The important issue is flexibility. Albania is leaning on hydro. France has nuclear. Spain has built a large renewable base. Countries with fewer options are more exposed when gas prices jump.

Businesses face the same problem on a smaller scale.

A warehouse, depot, construction site or service fleet cannot control global fuel markets. It can control how much energy planning happens at the site level. That means better fueling schedules, backup power, batteries, charging infrastructure and systems that reduce downtime when prices move or supply gets tight.

The energy market is rewarding resilience now in a very practical way: the places with more local generation and more flexibility are getting hit less when imported fuel becomes expensive.

Fleet operators still need fuel today. Many are also planning for chargers, storage and local power systems tomorrow. The messy part is managing both at once. A company cannot stop running diesel vehicles while it waits for the grid to catch up. It also cannot ignore charging and power demand if its sites are adding EVs, equipment and digital infrastructure.
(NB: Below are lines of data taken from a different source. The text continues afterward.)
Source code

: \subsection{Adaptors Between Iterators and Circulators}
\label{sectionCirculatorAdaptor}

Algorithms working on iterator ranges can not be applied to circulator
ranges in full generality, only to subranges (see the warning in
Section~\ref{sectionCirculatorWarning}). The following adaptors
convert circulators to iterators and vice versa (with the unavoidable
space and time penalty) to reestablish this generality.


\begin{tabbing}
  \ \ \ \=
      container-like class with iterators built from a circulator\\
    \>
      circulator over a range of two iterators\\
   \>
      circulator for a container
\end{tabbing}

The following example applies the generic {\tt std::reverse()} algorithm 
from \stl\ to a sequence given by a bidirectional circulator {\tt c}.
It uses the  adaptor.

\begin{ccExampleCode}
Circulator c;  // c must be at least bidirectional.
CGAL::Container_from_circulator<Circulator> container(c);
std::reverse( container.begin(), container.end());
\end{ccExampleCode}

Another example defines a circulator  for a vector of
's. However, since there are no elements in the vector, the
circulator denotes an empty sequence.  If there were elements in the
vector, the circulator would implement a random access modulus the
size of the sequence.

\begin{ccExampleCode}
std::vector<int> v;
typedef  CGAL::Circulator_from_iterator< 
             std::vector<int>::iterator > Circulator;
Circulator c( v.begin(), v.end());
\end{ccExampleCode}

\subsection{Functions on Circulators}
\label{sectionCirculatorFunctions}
NextNRG in that middle layer.

The company is building around mobile on-site fueling, wireless EV charging, smart microgrids and utility orchestration. That mix lines up with the same problem Reuters is describing at the country level: energy users need more control when centralized systems get stressed.

The company’s latest results give the story an operating base. NextNRG reported strong 2025 growth and highlighted mobile fuel delivery as a major part of fourth-quarter performance. Its broader platform adds microgrids, battery storage, wireless charging and AI-driven energy management.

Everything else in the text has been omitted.